# Data Visualization Collection
- Here I put all the great visualization libraries/tools/etc with examples

In [57]:
### General ###

import numpy as np
import pandas as pd
import calendar

#### Visualization Tools ###

# Base of sns
import matplotlib.pyplot as plt

# Born on top of matplotlib, but more attractive
import seaborn as sns

# For interactive visualization, not good for too many datapoints
import plotly.express as px
from plotly.subplots import make_subplots
import plotly.graph_objs as go

**Sources**

https://www.kaggle.com/code/ekrembayar/store-sales-ts-forecasting-a-comprehensive-guide

https://www.kaggle.com/code/kashishrastogi/store-sales-analysis-time-serie?scriptVersionId=81112640


In [58]:
transactions = pd.read_csv("./test_data/transactions.csv").sort_values(["store_nbr", "date"])
transactions["date"] = pd.to_datetime(transactions.date)
train = pd.read_csv("./test_data/train.csv")
train["date"] = pd.to_datetime(train.date)
train.sales = train.sales.astype("float32")

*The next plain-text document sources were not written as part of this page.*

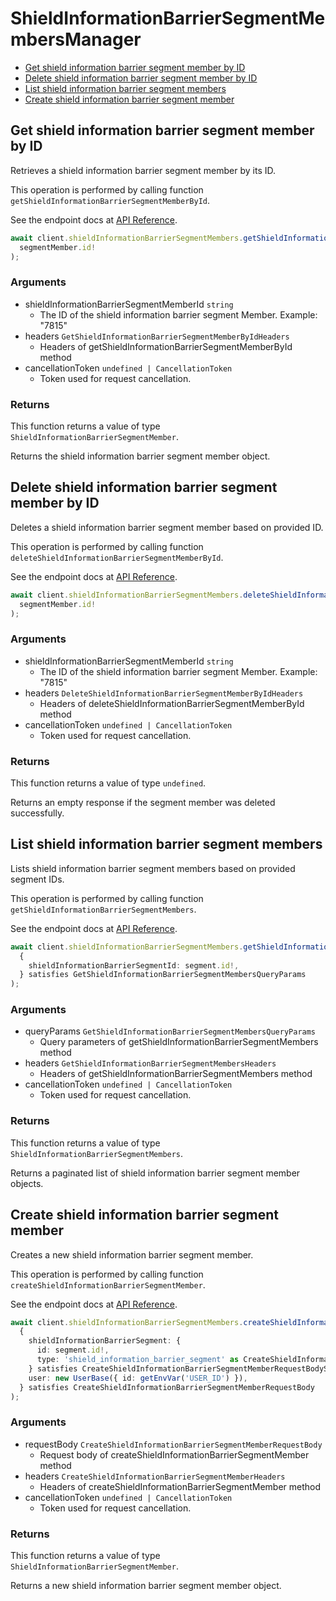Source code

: # ShieldInformationBarrierSegmentMembersManager

- [Get shield information barrier segment member by ID](#get-shield-information-barrier-segment-member-by-id)
- [Delete shield information barrier segment member by ID](#delete-shield-information-barrier-segment-member-by-id)
- [List shield information barrier segment members](#list-shield-information-barrier-segment-members)
- [Create shield information barrier segment member](#create-shield-information-barrier-segment-member)

## Get shield information barrier segment member by ID

Retrieves a shield information barrier
segment member by its ID.

This operation is performed by calling function `getShieldInformationBarrierSegmentMemberById`.

See the endpoint docs at
[API Reference](https://developer.box.com/reference/get-shield-information-barrier-segment-members-id/).

<!-- sample get_shield_information_barrier_segment_members_id -->

```ts
await client.shieldInformationBarrierSegmentMembers.getShieldInformationBarrierSegmentMemberById(
  segmentMember.id!
);
```

### Arguments

- shieldInformationBarrierSegmentMemberId `string`
  - The ID of the shield information barrier segment Member. Example: "7815"
- headers `GetShieldInformationBarrierSegmentMemberByIdHeaders`
  - Headers of getShieldInformationBarrierSegmentMemberById method
- cancellationToken `undefined | CancellationToken`
  - Token used for request cancellation.

### Returns

This function returns a value of type `ShieldInformationBarrierSegmentMember`.

Returns the shield information barrier segment member object.

## Delete shield information barrier segment member by ID

Deletes a shield information barrier
segment member based on provided ID.

This operation is performed by calling function `deleteShieldInformationBarrierSegmentMemberById`.

See the endpoint docs at
[API Reference](https://developer.box.com/reference/delete-shield-information-barrier-segment-members-id/).

<!-- sample delete_shield_information_barrier_segment_members_id -->

```ts
await client.shieldInformationBarrierSegmentMembers.deleteShieldInformationBarrierSegmentMemberById(
  segmentMember.id!
);
```

### Arguments

- shieldInformationBarrierSegmentMemberId `string`
  - The ID of the shield information barrier segment Member. Example: "7815"
- headers `DeleteShieldInformationBarrierSegmentMemberByIdHeaders`
  - Headers of deleteShieldInformationBarrierSegmentMemberById method
- cancellationToken `undefined | CancellationToken`
  - Token used for request cancellation.

### Returns

This function returns a value of type `undefined`.

Returns an empty response if the
segment member was deleted successfully.

## List shield information barrier segment members

Lists shield information barrier segment members
based on provided segment IDs.

This operation is performed by calling function `getShieldInformationBarrierSegmentMembers`.

See the endpoint docs at
[API Reference](https://developer.box.com/reference/get-shield-information-barrier-segment-members/).

<!-- sample get_shield_information_barrier_segment_members -->

```ts
await client.shieldInformationBarrierSegmentMembers.getShieldInformationBarrierSegmentMembers(
  {
    shieldInformationBarrierSegmentId: segment.id!,
  } satisfies GetShieldInformationBarrierSegmentMembersQueryParams
);
```

### Arguments

- queryParams `GetShieldInformationBarrierSegmentMembersQueryParams`
  - Query parameters of getShieldInformationBarrierSegmentMembers method
- headers `GetShieldInformationBarrierSegmentMembersHeaders`
  - Headers of getShieldInformationBarrierSegmentMembers method
- cancellationToken `undefined | CancellationToken`
  - Token used for request cancellation.

### Returns

This function returns a value of type `ShieldInformationBarrierSegmentMembers`.

Returns a paginated list of
shield information barrier segment member objects.

## Create shield information barrier segment member

Creates a new shield information barrier segment member.

This operation is performed by calling function `createShieldInformationBarrierSegmentMember`.

See the endpoint docs at
[API Reference](https://developer.box.com/reference/post-shield-information-barrier-segment-members/).

<!-- sample post_shield_information_barrier_segment_members -->

```ts
await client.shieldInformationBarrierSegmentMembers.createShieldInformationBarrierSegmentMember(
  {
    shieldInformationBarrierSegment: {
      id: segment.id!,
      type: 'shield_information_barrier_segment' as CreateShieldInformationBarrierSegmentMemberRequestBodyShieldInformationBarrierSegmentTypeField,
    } satisfies CreateShieldInformationBarrierSegmentMemberRequestBodyShieldInformationBarrierSegmentField,
    user: new UserBase({ id: getEnvVar('USER_ID') }),
  } satisfies CreateShieldInformationBarrierSegmentMemberRequestBody
);
```

### Arguments

- requestBody `CreateShieldInformationBarrierSegmentMemberRequestBody`
  - Request body of createShieldInformationBarrierSegmentMember method
- headers `CreateShieldInformationBarrierSegmentMemberHeaders`
  - Headers of createShieldInformationBarrierSegmentMember method
- cancellationToken `undefined | CancellationToken`
  - Token used for request cancellation.

### Returns

This function returns a value of type `ShieldInformationBarrierSegmentMember`.

Returns a new shield information barrier segment member object.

FileNotFoundError: [Errno 2] No such file or directory: './test_data/transactions.csv'

In [None]:
transactions.head()

In [None]:
train.head()

In [None]:
# Visualization of transactions made in 5 years grouped by month.
# Relevant statistics can be found by hovering on the candle stick rectangle.
a = transactions.copy()
a["year"] = a.date.dt.year
a["month"] = a.date.dt.month
px.box(a, x="year", y="transactions" , color = "month", title = "Transactions")

In [None]:
# Resample the transactions monthly with the mean.
a = transactions.set_index("date").resample("M").transactions.mean().reset_index()
a["year"] = a.date.dt.year
px.line(a, x='date', y='transactions', color='year',title = "Monthly Average Transactions" )

In [None]:
temp = pd.merge(train.groupby(["date", "store_nbr"]).sales.sum().reset_index(), transactions, how = "left")
print("Spearman Correlation between Total Sales and Transactions: {:,.4f}".format(temp.corr("spearman").sales.loc["transactions"]))
px.scatter(temp, x = "transactions", y = "sales", trendline = "ols", trendline_color_override = "red")

In [None]:
# Transactions made every day of the week
a = transactions.copy()
a["year"] = a.date.dt.year
a["dayofweek"] = a.date.dt.dayofweek+1
a = a.groupby(["year", "dayofweek"]).transactions.mean().reset_index()
px.line(a, x="dayofweek", y="transactions" , color = "year", title = "Transactions")

In [None]:
a = train[["store_nbr", "sales"]].copy()
a["ind"] = 1
a["ind"] = a.groupby("store_nbr").ind.cumsum().values

a = pd.pivot(a, index = "ind", columns = "store_nbr", values = "sales").corr()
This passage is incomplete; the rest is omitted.